* **What the task asks**
Pick out each line in these entries that contains the string "options".
(Beginning of Provided material)
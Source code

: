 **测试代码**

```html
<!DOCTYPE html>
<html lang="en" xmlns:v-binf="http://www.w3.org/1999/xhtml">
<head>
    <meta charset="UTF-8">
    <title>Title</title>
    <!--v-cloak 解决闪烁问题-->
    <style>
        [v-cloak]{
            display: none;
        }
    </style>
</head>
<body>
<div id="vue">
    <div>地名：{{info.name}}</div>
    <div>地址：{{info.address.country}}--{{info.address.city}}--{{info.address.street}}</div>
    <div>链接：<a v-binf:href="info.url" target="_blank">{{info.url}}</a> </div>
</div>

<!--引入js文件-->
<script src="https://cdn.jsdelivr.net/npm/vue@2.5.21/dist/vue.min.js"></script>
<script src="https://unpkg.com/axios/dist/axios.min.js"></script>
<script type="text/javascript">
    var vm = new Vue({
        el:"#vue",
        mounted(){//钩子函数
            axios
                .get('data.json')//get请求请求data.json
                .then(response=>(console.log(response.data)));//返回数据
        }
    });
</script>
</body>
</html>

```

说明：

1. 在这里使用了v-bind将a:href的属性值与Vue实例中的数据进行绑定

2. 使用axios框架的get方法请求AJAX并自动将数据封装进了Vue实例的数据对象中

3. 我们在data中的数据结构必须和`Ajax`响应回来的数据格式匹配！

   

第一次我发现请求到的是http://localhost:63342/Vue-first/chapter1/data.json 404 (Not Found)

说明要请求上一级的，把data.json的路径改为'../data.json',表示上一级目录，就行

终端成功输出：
(End of Provided material)
(Beginning of Provided material)
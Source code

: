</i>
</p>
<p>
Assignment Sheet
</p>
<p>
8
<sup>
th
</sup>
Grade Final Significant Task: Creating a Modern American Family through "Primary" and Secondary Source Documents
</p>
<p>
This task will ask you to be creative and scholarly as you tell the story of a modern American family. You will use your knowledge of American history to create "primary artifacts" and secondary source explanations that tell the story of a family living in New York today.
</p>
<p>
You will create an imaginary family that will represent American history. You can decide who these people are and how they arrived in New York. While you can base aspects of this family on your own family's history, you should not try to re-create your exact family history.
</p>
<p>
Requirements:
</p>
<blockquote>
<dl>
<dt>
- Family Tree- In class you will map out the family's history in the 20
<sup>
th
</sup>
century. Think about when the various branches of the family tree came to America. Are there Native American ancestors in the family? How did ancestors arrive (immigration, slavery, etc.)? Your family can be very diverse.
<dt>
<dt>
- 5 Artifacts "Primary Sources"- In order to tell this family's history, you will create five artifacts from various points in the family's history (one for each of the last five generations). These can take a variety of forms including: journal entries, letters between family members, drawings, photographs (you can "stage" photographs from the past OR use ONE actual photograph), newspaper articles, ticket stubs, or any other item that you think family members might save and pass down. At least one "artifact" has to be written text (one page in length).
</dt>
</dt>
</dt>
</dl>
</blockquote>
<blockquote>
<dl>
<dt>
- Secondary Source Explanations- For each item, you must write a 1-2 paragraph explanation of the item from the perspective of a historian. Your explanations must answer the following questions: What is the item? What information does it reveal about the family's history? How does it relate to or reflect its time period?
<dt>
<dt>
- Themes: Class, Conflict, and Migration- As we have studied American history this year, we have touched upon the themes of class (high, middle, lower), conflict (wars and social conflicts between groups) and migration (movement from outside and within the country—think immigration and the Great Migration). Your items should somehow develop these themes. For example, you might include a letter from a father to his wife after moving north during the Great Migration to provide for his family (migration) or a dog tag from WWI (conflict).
(End of Provided material)
(Beginning of Provided material)
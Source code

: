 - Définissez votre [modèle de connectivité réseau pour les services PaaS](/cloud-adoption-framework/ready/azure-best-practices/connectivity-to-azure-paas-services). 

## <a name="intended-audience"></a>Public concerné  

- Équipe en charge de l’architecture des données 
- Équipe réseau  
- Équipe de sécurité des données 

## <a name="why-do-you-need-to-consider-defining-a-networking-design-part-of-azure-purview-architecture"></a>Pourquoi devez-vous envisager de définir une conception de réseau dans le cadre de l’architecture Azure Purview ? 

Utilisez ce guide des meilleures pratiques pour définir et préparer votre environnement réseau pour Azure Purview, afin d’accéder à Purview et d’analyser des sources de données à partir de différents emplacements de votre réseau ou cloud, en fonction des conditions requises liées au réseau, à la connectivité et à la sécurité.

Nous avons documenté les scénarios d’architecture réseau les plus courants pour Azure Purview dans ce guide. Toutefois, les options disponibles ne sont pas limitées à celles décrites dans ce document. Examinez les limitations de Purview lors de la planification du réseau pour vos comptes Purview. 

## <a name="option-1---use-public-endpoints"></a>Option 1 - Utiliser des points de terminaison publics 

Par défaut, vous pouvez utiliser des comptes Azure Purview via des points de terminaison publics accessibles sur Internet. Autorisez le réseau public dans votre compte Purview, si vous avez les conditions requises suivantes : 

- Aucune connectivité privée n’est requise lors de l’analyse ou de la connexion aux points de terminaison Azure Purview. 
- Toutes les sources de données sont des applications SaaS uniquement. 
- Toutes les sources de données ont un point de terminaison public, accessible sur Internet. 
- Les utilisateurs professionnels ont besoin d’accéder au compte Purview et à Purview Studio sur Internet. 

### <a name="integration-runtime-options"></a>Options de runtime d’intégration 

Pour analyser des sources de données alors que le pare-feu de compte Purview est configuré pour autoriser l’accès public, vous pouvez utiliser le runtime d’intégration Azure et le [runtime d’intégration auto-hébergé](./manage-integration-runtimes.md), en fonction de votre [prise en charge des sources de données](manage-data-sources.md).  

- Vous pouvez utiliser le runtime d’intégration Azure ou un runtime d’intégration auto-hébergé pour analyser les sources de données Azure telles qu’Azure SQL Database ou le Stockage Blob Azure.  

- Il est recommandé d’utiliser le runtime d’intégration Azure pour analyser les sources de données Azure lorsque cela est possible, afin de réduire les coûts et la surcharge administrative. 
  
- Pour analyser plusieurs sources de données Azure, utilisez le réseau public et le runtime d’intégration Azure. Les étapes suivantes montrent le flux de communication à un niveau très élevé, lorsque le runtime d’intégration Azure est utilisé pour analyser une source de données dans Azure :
(End of Provided material)
* **Reply to the exercise**
Nous avons documenté les scénarios d’architecture réseau les plus courants pour Azure Purview dans ce guide. Toutefois, les options disponibles ne sont pas limitées à celles décrites dans ce document. Examinez les limitations de Purview lors de la planification du réseau pour vos comptes Purview. 
### <a name="integration-runtime-options"></a>Options de runtime d’intégration 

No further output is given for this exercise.